Parallèlement, plusieurs ONG, dont l’influente Plateforme des jeunes pour la paix, mènent des programmes de « journalisme citoyen ». En formant des blogueurs à la vérification des faits, elles complètent l’action étatique. Les autorités, prônant une approche inclusive, facilitent l’accréditation de ces acteurs, gage d’une observation participative du processus électoral.
Perspectives diplomatiques et régionales
La tenue sans heurts de la présidentielle congolaise sera scrutée par ses voisins, eux-mêmes engagés dans des transitions plus ou moins stabilisées.
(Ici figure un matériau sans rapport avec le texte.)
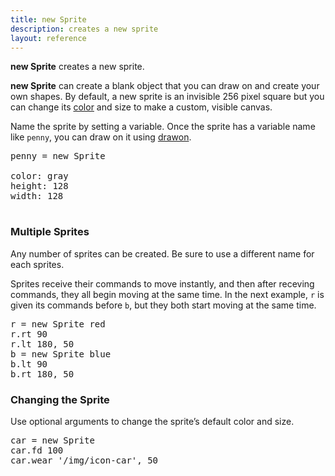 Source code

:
 ```yaml
---
title: new Sprite
description: creates a new sprite
layout: reference
---
```


**new Sprite** creates a new sprite.

**new Sprite** can create a blank object that you can draw on and create your own shapes. By default, a new sprite is an invisible 256 pixel square but you can change its [color](colors.html) and size to make a custom, visible canvas.  

Name the sprite by setting a variable.  Once the sprite has a variable
name like `penny`, you can draw on it using [drawon](drawon.html).

<pre class="jumbo">
penny = new Sprite
<span data-dfnright="size and color options">
color: gray
height: 128
width: 128
</span>
</pre>

<script type="demo">
penny = null
setup ->
  remove penny
demo ->
  penny = new Sprite orange
  penny.speed 1
  penny.fd 50
  penny.pause 1
  sync penny, turtle
  penny.label 'sally &rarr;', 'left'
  penny.label 'original turtle', 'right'
</script>

### Multiple Sprites

Any number of sprites can be created.  Be sure to use a different
name for each sprites.

Sprites receive their commands to move instantly, and then
after receving commands, they all begin moving at the same time.
In the next example, `r` is given its commands before
`b`, but they both start moving at the same time.

<pre class="examp">
<span data-dfnright="for r">r = new Sprite red
r.rt 90
r.lt 180, 50</span>
<span data-dfnright="for b">b = new Sprite blue
b.lt 90
b.rt 180, 50</span>
</pre>

<script type="demo">
r = b = null
setup ->
  ht()
  remove r, b
  r = new Sprite red
  r.jump 0, -50
  b = new Sprite blue
  b.jump 0, -50
demo ->
  r.pause 1
  b.pause 1
  r.rt 90
  r.lt 180, 50
  b.lt 90
  b.rt 180, 50
</script>

### Changing the Sprite

Use optional arguments to change the sprite’s default color and size.

<pre class="examp">
car = new Sprite
car.fd 100
car.wear '/img/icon-car', 50
</pre>

<script type="demo">
car = null
setup ->
  remove car
demo ->
  car = new Sprite
  car.speed 1
  car.fd 50
  car.wear '/img/icon-car', 50
</script>



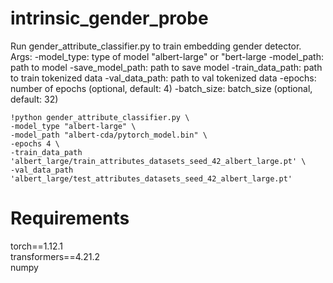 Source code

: # intrinsic_gender_probe

Run gender_attribute_classifier.py to train embedding gender detector. Args: 
-model_type: type of model "albert-large" or "bert-large
-model_path: path to model
-save_model_path: path to save model
-train_data_path: path to train tokenized data
-val_data_path: path to val tokenized data 
-epochs: number of epochs (optional, default: 4)
-batch_size: batch_size (optional, default: 32)

```
!python gender_attribute_classifier.py \
-model_type "albert-large" \
-model_path "albert-cda/pytorch_model.bin" \
-epochs 4 \
-train_data_path 'albert_large/train_attributes_datasets_seed_42_albert_large.pt' \
-val_data_path 'albert_large/test_attributes_datasets_seed_42_albert_large.pt'
```


# Requirements
torch==1.12.1 <br/>
transformers==4.21.2 <br/>
numpy<br/>



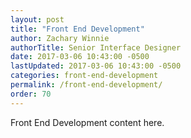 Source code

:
 ```yaml
---
layout: post
title: "Front End Development"
author: Zachary Winnie
authorTitle: Senior Interface Designer
date: 2017-03-06 10:43:00 -0500
lastUpdated: 2017-03-06 10:43:00 -0500
categories: front-end-development
permalink: /front-end-development/
order: 70
---
```

Front End Development content here. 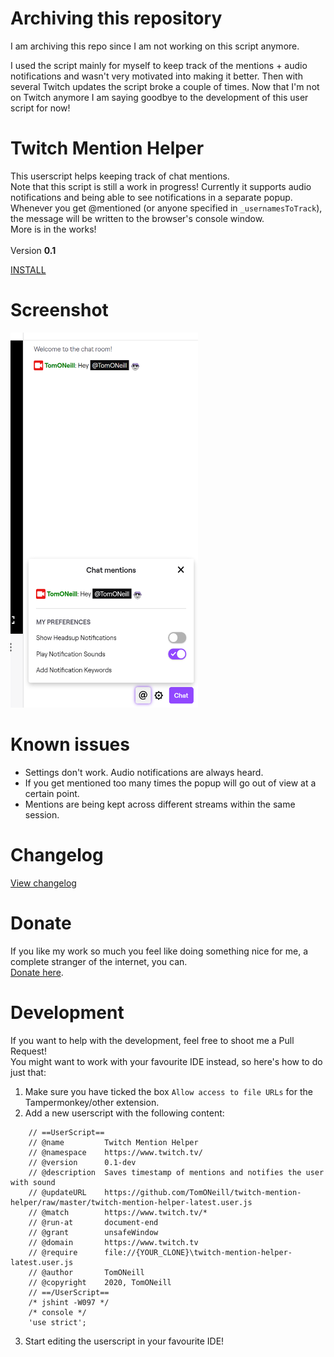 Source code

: # Archiving this repository
I am archiving this repo since I am not working on this script anymore.

I used the script mainly for myself to keep track of the mentions + audio notifications and wasn't very motivated into making it better. Then with several Twitch updates the script broke a couple of times. Now that I'm not on Twitch anymore I am saying goodbye to the development of this user script for now!

# Twitch Mention Helper
This userscript helps keeping track of chat mentions. <BR />
Note that this script is still a work in progress! Currently it supports audio notifications and being able to see notifications in a separate popup.<BR />
Whenever you get @mentioned (or anyone specified in `_usernamesToTrack`), the message will be written to the browser's console window.<BR />More is in the works!
<BR/><BR/>
Version <strong>0.1</strong>

<A HREF="https://github.com/TomONeill/twitch-mention-helper/raw/master/twitch-mention-helper-latest.user.js">INSTALL</A>

# Screenshot
<A HREF="https://raw.githubusercontent.com/TomONeill/twitch-mention-helper/master/screenshot.png"><IMG SRC="https://raw.githubusercontent.com/TomONeill/twitch-mention-helper/master/screenshot.png" width="300" height="600" /></A>

# Known issues
- Settings don't work. Audio notifications are always heard.
- If you get mentioned too many times the popup will go out of view at a certain point.
- Mentions are being kept across different streams within the same session.

# Changelog
<A HREF="https://raw.githubusercontent.com/TomONeill/twitch-mention-helper/master/changelog.txt">View changelog</A>

# Donate
If you like my work so much you feel like doing something nice for me, a complete stranger of the internet, you can.<BR />
<A HREF="https://www.paypal.me/TomONeill">Donate here</A>.

# Development
If you want to help with the development, feel free to shoot me a Pull Request!<BR />
You might want to work with your favourite IDE instead, so here's how to do just that:
1. Make sure you have ticked the box `Allow access to file URLs` for the Tampermonkey/other extension.
2. Add a new userscript with the following content:
```
	// ==UserScript==
	// @name         Twitch Mention Helper
	// @namespace    https://www.twitch.tv/
	// @version      0.1-dev
	// @description  Saves timestamp of mentions and notifies the user with sound
	// @updateURL 	 https://github.com/TomONeill/twitch-mention-helper/raw/master/twitch-mention-helper-latest.user.js
	// @match        https://www.twitch.tv/*
	// @run-at       document-end
	// @grant        unsafeWindow
	// @domain       https://www.twitch.tv
	// @require      file://{YOUR_CLONE}\twitch-mention-helper-latest.user.js
	// @author       TomONeill
	// @copyright    2020, TomONeill
	// ==/UserScript==
	/* jshint -W097 */
	/* console */
	'use strict';
```
3. Start editing the userscript in your favourite IDE!
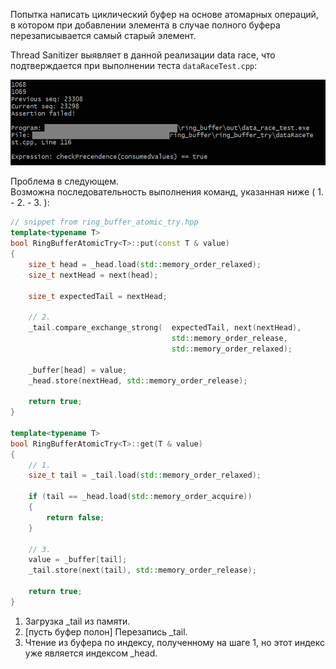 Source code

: Попытка написать циклический буфер на основе атомарных операций, в котором при добавлении элемента в случае полного буфера перезаписывается самый старый элемент.

Thread Sanitizer выявляет в данной реализации data race, что подтверждается при выполнении теста `dataRaceTest.cpp`:

![Data race check](data_race_check.png "Data race check")

Проблема в следующем.  
Возможна последовательность выполнения команд, указанная ниже ( 1. - 2. - 3. ):

```c++
// snippet from ring_buffer_atomic_try.hpp
template<typename T>
bool RingBufferAtomicTry<T>::put(const T & value)
{
    size_t head = _head.load(std::memory_order_relaxed);
    size_t nextHead = next(head);

    size_t expectedTail = nextHead;
	
    // 2.
	_tail.compare_exchange_strong(  expectedTail, next(nextHead),
                                    std::memory_order_release,
                                    std::memory_order_relaxed);

    _buffer[head] = value;
    _head.store(nextHead, std::memory_order_release);

    return true;
}

template<typename T>
bool RingBufferAtomicTry<T>::get(T & value)
{
    // 1.
    size_t tail = _tail.load(std::memory_order_relaxed);

    if (tail == _head.load(std::memory_order_acquire))
    {
        return false;
    }

    // 3.
    value = _buffer[tail];
    _tail.store(next(tail), std::memory_order_release);

    return true;
}
```

1) Загрузка _tail из памяти.
2) [пусть буфер полон] Перезапись _tail.
3) Чтение из буфера по индексу, полученному на шаге 1, но этот индекс уже является индексом _head.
Une élection reconnue comme régulière contribuerait à consolider la posture de médiation de Brazzaville sur des dossiers sensibles, du désarmement en Centrafrique à la coordination climatique dans le Bassin du Congo.
Comme le rappelle le diplomate sénégalais Abdoulaye Bathily, « un scrutin exemplaire au Congo-Brazzaville renforcerait la parole de la CEEAC à l’heure où la région cherche une boussole commune ». C’est donc autant l’issue que le climat précédant le vote qui pèsera dans la balance. En se dotant d’outils d’anticipation face aux fausses nouvelles, l’exécutif congolais envoie un signal de responsabilité, voire de modernité, aux partenaires internationaux.